EXERCISE DATA section start
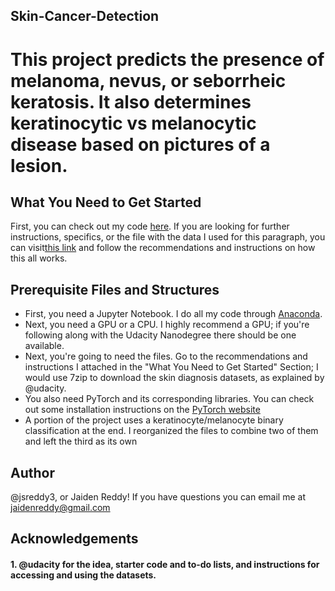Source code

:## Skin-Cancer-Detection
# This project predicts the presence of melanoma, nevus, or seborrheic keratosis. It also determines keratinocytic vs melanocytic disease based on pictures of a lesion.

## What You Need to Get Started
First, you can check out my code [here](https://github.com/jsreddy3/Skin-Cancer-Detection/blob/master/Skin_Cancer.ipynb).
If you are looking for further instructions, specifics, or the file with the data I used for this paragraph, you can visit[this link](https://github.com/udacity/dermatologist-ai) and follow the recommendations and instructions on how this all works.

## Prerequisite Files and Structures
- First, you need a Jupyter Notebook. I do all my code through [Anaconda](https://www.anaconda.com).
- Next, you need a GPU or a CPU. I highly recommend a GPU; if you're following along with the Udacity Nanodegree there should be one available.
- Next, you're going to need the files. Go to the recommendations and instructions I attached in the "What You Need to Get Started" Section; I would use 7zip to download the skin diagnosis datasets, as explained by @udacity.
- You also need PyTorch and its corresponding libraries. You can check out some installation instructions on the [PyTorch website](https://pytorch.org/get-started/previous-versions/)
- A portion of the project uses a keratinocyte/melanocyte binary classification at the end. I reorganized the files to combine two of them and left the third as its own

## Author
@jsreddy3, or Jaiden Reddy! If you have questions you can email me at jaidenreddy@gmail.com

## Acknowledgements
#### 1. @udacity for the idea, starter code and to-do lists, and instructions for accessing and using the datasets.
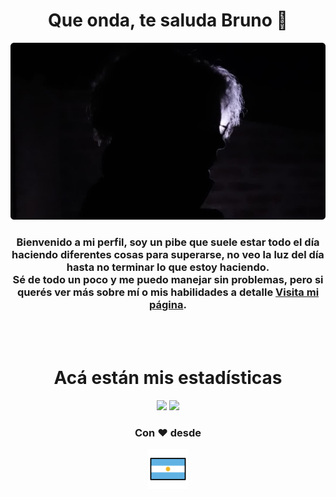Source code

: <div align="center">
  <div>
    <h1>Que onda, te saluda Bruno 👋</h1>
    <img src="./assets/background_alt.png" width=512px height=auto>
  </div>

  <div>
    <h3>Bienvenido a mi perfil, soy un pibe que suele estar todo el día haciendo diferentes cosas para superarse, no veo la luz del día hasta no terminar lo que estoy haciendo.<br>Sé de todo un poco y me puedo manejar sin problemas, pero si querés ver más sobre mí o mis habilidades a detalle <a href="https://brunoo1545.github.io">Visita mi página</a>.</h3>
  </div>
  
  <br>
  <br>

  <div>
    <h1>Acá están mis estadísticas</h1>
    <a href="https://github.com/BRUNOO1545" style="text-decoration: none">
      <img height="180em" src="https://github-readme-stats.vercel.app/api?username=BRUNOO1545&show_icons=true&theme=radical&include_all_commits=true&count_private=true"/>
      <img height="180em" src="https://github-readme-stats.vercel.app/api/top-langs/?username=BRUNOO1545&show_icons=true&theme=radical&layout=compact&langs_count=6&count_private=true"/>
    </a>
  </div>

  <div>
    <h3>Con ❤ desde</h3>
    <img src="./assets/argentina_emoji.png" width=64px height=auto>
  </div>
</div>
EXERCISE DATA section end
= EXERCISE GOAL =
Among the lines above, find the ones containing "instructions" and copy them.

= WORKED SOLUTION =
If you are looking for further instructions, specifics, or the file with the data I used for this paragraph, you can visit[this link](https://github.com/udacity/dermatologist-ai) and follow the recommendations and instructions on how this all works.
- Next, you're going to need the files. Go to the recommendations and instructions I attached in the "What You Need to Get Started" Section; I would use 7zip to download the skin diagnosis datasets, as explained by @udacity.
- You also need PyTorch and its corresponding libraries. You can check out some installation instructions on the [PyTorch website](https://pytorch.org/get-started/previous-versions/)
#### 1. @udacity for the idea, starter code and to-do lists, and instructions for accessing and using the datasets.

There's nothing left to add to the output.